Por ejemplo para los errores médicos relacionados con tratamientos quirúrgicos y complicaciones postoperatorias, las causas identificadas más frecuentes entre los años 2004 y 2015 fueron las siguientes:

1- Factores humanos: tienen que ver con la cantidad adecuada de personal, los grados de capacitación del personal participante en el procedimientos, la capacitación que han recibido para su trabajo, la supervisión o la capacitación del cirujano

2- Problemas de comunicación: involucran la comunicación entre los encargados de brindar la atención del paciente, médicos y no médicos

3- Problemas de evaluación: tienen que ver con la evaluación que se hizo de la condición que tiene el paciente, sus estudios prequirúrgicos, revisión de alergias, medicaciones que toma, etc.

4- Liderazgo: son factores que tienen que ver con cómo funciona la institución, la cultura organizacional, la planificación, la guías de prácticas, la estandarización y el cumplimiento de la normas.

Lamentablemente no tenemos datos sobre qué es lo que pasa en nuestro medio. No necesariamente los hallazgos serán los mismos. Por ejemplo, me atrevería a decir que en nuestro medio los problemas relacionados con el liderazgo son aún más comunes: mi impresión es que no somos muy buenos cumpliendo normas y estandarizando procedimientos.

Una vez identificadas las causas que ocasionan los errores médicos, se podrán idear medidas para mitigar su ocurrencia. Por ejemplo, un error por falta de normas podrá mejorarse creando normas y haciéndolas cumplir.

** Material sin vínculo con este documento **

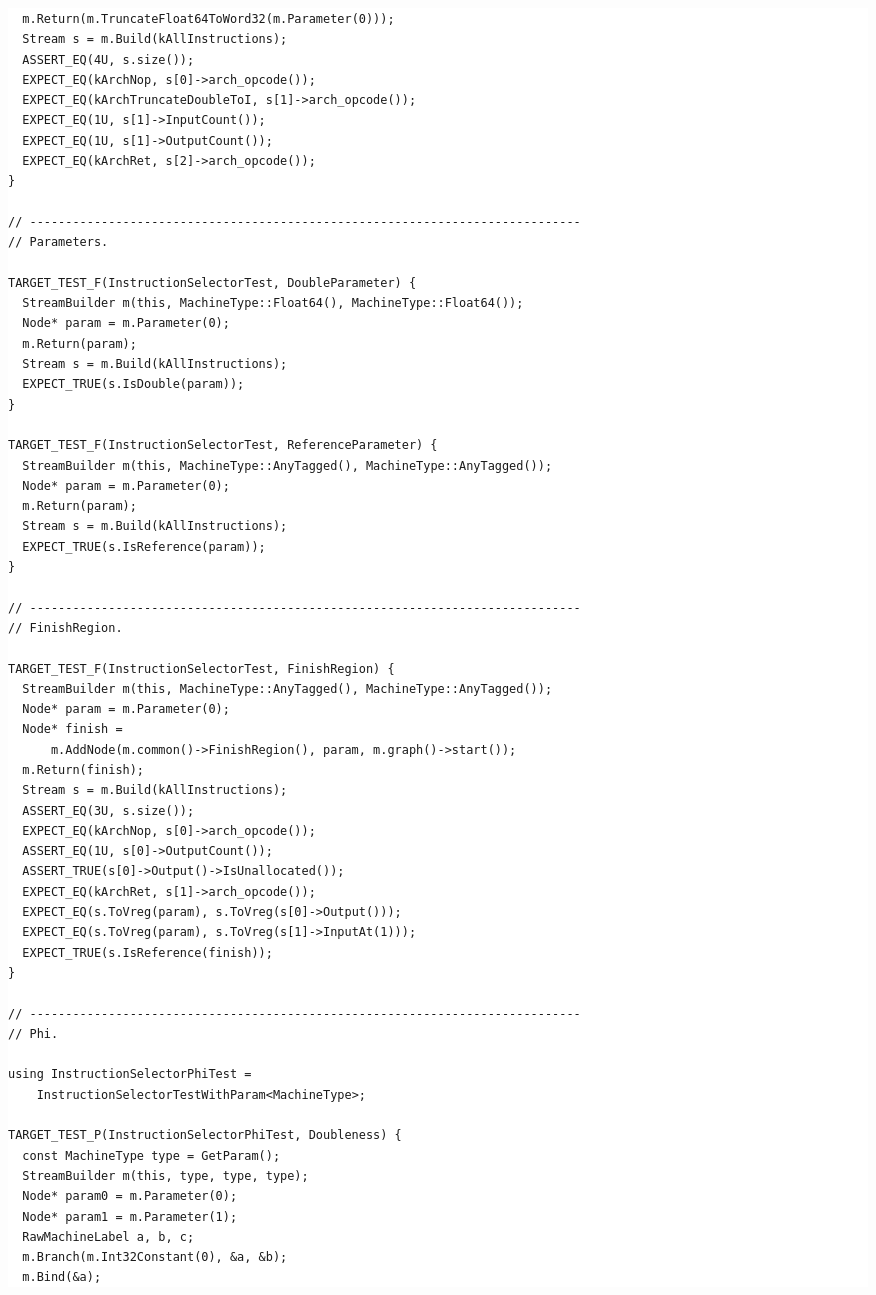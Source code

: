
 ```
  m.Return(m.TruncateFloat64ToWord32(m.Parameter(0)));
  Stream s = m.Build(kAllInstructions);
  ASSERT_EQ(4U, s.size());
  EXPECT_EQ(kArchNop, s[0]->arch_opcode());
  EXPECT_EQ(kArchTruncateDoubleToI, s[1]->arch_opcode());
  EXPECT_EQ(1U, s[1]->InputCount());
  EXPECT_EQ(1U, s[1]->OutputCount());
  EXPECT_EQ(kArchRet, s[2]->arch_opcode());
}

// -----------------------------------------------------------------------------
// Parameters.

TARGET_TEST_F(InstructionSelectorTest, DoubleParameter) {
  StreamBuilder m(this, MachineType::Float64(), MachineType::Float64());
  Node* param = m.Parameter(0);
  m.Return(param);
  Stream s = m.Build(kAllInstructions);
  EXPECT_TRUE(s.IsDouble(param));
}

TARGET_TEST_F(InstructionSelectorTest, ReferenceParameter) {
  StreamBuilder m(this, MachineType::AnyTagged(), MachineType::AnyTagged());
  Node* param = m.Parameter(0);
  m.Return(param);
  Stream s = m.Build(kAllInstructions);
  EXPECT_TRUE(s.IsReference(param));
}

// -----------------------------------------------------------------------------
// FinishRegion.

TARGET_TEST_F(InstructionSelectorTest, FinishRegion) {
  StreamBuilder m(this, MachineType::AnyTagged(), MachineType::AnyTagged());
  Node* param = m.Parameter(0);
  Node* finish =
      m.AddNode(m.common()->FinishRegion(), param, m.graph()->start());
  m.Return(finish);
  Stream s = m.Build(kAllInstructions);
  ASSERT_EQ(3U, s.size());
  EXPECT_EQ(kArchNop, s[0]->arch_opcode());
  ASSERT_EQ(1U, s[0]->OutputCount());
  ASSERT_TRUE(s[0]->Output()->IsUnallocated());
  EXPECT_EQ(kArchRet, s[1]->arch_opcode());
  EXPECT_EQ(s.ToVreg(param), s.ToVreg(s[0]->Output()));
  EXPECT_EQ(s.ToVreg(param), s.ToVreg(s[1]->InputAt(1)));
  EXPECT_TRUE(s.IsReference(finish));
}

// -----------------------------------------------------------------------------
// Phi.

using InstructionSelectorPhiTest =
    InstructionSelectorTestWithParam<MachineType>;

TARGET_TEST_P(InstructionSelectorPhiTest, Doubleness) {
  const MachineType type = GetParam();
  StreamBuilder m(this, type, type, type);
  Node* param0 = m.Parameter(0);
  Node* param1 = m.Parameter(1);
  RawMachineLabel a, b, c;
  m.Branch(m.Int32Constant(0), &a, &b);
  m.Bind(&a);
```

Los errores relacionados con la capacitación, deberían mejorarse con el entrenamiento o la mejor supervisión.

Como se ve, este proceso no busca culpables, si no identificar los sistemas y los procesos que se llevan a cabo y mejorarlos para que el futuro estos eventos no ocurran.

Creo que si bien ha sido mucho lo que se ha avanzado en lo que respecta al análisis de los errores médicos, es aún mucho lo que hay por aprender y reconocer. El ciclo completo sería identificar los errores médicos, medir su incidencia, analizarlos, buscar las causas, implementar mejoras para evitarlos en el futuro y finalmente ver si las mejoras implementadas llevan a disminuir su ocurrencia.